Review #1 - Githubissues

The following peer review was solicited as part of the Distill review process.

The reviewer chose to waive anonymity. Distill offers reviewers a choice between anonymous review and offering reviews under their name. Non-anonymous review allows reviewers to get credit for the service they offer to the community.

Distill is grateful to Gabriel Synnaeve for taking the time to review this article.

General Comments

Before all this (hopefully constructive) criticism, let me say that the article presentation is awesome.

I think the curly left arrow (↩) may be misleading and would be better replaced with a "+=" sign, or writing that it's a delta/a gradient/an update... In all the article it's consistently meaning "updated with", but a left arrow often means "assign".

There is a somewhat inconsistent (not incorrect!) treatment/presentation of discount factors.

A misleading thing in the presentation for neophyte readers is that Monte Carlo is on return (R_t) and TD equations are on discounted (gamma) rewards (r_t). It would be better to unify both and have Monte Carlo either be written with the discount, or at least talk about/introduce the (discounted) return at the beginning (and maybe write it G_t instead of R_t), or omit the discounts alltogether. I don't like this last option much, actually I'd prefer that there was a sentence explaining early on why we would wish to discount future rewards – if you search for "discount" it doesn't appear in plain text in the article. Anyways I believe there needs to be a (can be very quick/simple) clarification of what a reward and what a return are and how they differe. You can also easily show an x-y plot with x=timestep and y=gamma^x for a few values of gamma if you add a sentence about it. Another nitpick on the form is that you show a gamma in most equations but no gradation of color of your paths (which implicitely reads as gamma=1), except in the playground at the end.
In the first equation of "Beating Monte Carlo" it may be interpreted that $\gamma V(s_{t+1}$ is the "Next state value", maybe label and point to gamma as the discount factor? [Also, this equation is specifically 1-step TD(0), it may be confusing to get into this level of details (yet two other (n-step + eligibility traces) dimensions...).]

"A pleasant correspondence has emerged." -> there is an outer expectation missing in your explannation, to really make clear that in your example you average over both trajectories and that how $V{MC}(s=(2,3)) = 1/(N=2) sum{i=0}^{N-1} r_i$ (coordinates: x left to right, y bottom to top). I get that it may complicate the message too much at this point, maybe this averaging can be shown under the first cliff world figure of the introduction.

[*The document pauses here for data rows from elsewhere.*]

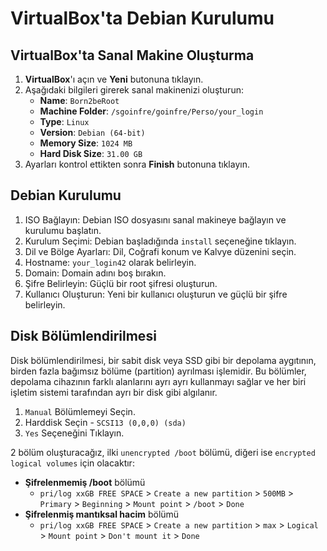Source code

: #  VirtualBox'ta Debian Kurulumu

## VirtualBox'ta Sanal Makine Oluşturma

1. **VirtualBox**'ı açın ve **Yeni** butonuna tıklayın.
2. Aşağıdaki bilgileri girerek sanal makinenizi oluşturun:
   - **Name**: `Born2beRoot`
   - **Machine Folder**: `/sgoinfre/goinfre/Perso/your_login`
   - **Type**: `Linux`
   - **Version**: `Debian (64-bit)`
   - **Memory Size**: `1024 MB`
   - **Hard Disk Size**: `31.00 GB`
3. Ayarları kontrol ettikten sonra **Finish** butonuna tıklayın.

## Debian Kurulumu
1. ISO Bağlayın: Debian ISO dosyasını sanal makineye bağlayın ve kurulumu başlatın.
3. Kurulum Seçimi: Debian başladığında `install` seçeneğine tıklayın.
4. Dil ve Bölge Ayarları: Dil, Coğrafi konum ve Kalvye düzenini seçin.
5. Hostname: `your_login42` olarak belirleyin.
6. Domain: Domain adını boş bırakın.
7. Şifre Belirleyin: Güçlü bir root şifresi oluşturun.
8. Kullanıcı Oluşturun: Yeni bir kullanıcı oluşturun ve güçlü bir şifre belirleyin.

## Disk Bölümlendirilmesi
Disk bölümlendirilmesi, bir sabit disk veya SSD gibi bir depolama aygıtının, birden fazla bağımsız bölüme (partition) ayrılması işlemidir. Bu bölümler, depolama cihazının farklı alanlarını ayrı ayrı kullanmayı sağlar ve her biri işletim sistemi tarafından ayrı bir disk gibi algılanır.
1. `Manual` Bölümlemeyi Seçin.
2. Harddisk Seçin - `SCSI13 (0,0,0) (sda)`
3. `Yes` Seçeneğini Tıklayın.

2 bölüm oluşturacağız, ilki `unencrypted /boot` bölümü, diğeri ise `encrypted logical volumes`  için olacaktır:
- **Şifrelenmemiş /boot** bölümü
   - `pri/log xxGB FREE SPACE` > `Create a new partition` > `500MB` > `Primary` > `Beginning` > `Mount point` > `/boot` > `Done`
- **Şifrelenmiş mantıksal hacim** bölümü
   - `pri/log xxGB FREE SPACE` > `Create a new partition` > `max` > `Logical` > `Mount point` > `Don't mount it` > `Done`
















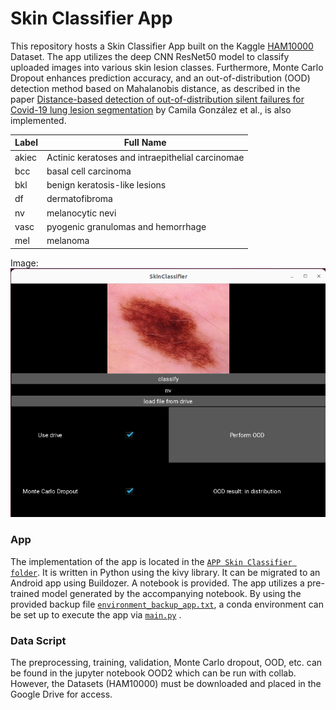 # Skin Classifier App
This repository hosts a Skin Classifier App built on the Kaggle [HAM10000](https://www.kaggle.com/datasets/kmader/skin-cancer-mnist-ham10000) Dataset. The app utilizes the deep CNN ResNet50 model to classify uploaded images into various skin lesion classes. Furthermore, Monte Carlo Dropout enhances prediction accuracy, and an out-of-distribution (OOD) detection method based on Mahalanobis distance, as described in the paper [Distance-based detection of out-of-distribution silent failures for Covid-19 lung lesion segmentation](https://www.sciencedirect.com/science/article/pii/S1361841522002298) by Camila González et al., is also implemented.


| Label  | Full Name |
| ------------- | ------------- |
| akiec  | Actinic keratoses and intraepithelial carcinomae  |
| bcc  | basal cell carcinoma  |
| bkl  | benign keratosis-like lesions  |
| df | dermatofibroma  |
| nv  | melanocytic nevi  |
| vasc  | pyogenic granulomas and hemorrhage  |
| mel | melanoma  |



Image:
![DEMO](App_preview.png)

### App
The implementation of the app is located in the [`APP Skin Classifier folder`](App%20Skin%20Classifier/). It is written in Python using the kivy library. It can be migrated to an Android app using Buildozer. A notebook is provided. The app utilizes a pre-trained model generated by the accompanying notebook. By using the provided backup file [`environment_backup_app.txt`](App%20Skin%20Classifier/environment_backup_app.txt), a conda environment can be set up to execute the app via [`main.py`](App%20Skin%20Classifier/main.py) .


### Data Script

The preprocessing, training, validation, Monte Carlo dropout, OOD, etc. can be found in the jupyter notebook OOD2 which can be run with collab. However, the Datasets (HAM10000) must be downloaded and placed in the Google Drive for access.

"Over the last few decades, most work in deep RL has preferred TD learning to Monte Carlo. Indeed, most approaches to deep RL use TD-style value updates. That said, a lot of work goes into making these methods more stable." -> I would not be that unequivocal: AlphaGo's and AG Zero's value models are trained on the game outcome (yes they're forwarded/n-stepped in time through the tree search, but it's a Monte Carlo). There have been enough successes of (pure) policy-based training and even zero order methods, that I don't think value-based TD can have a claim on "most approaches to deep RL".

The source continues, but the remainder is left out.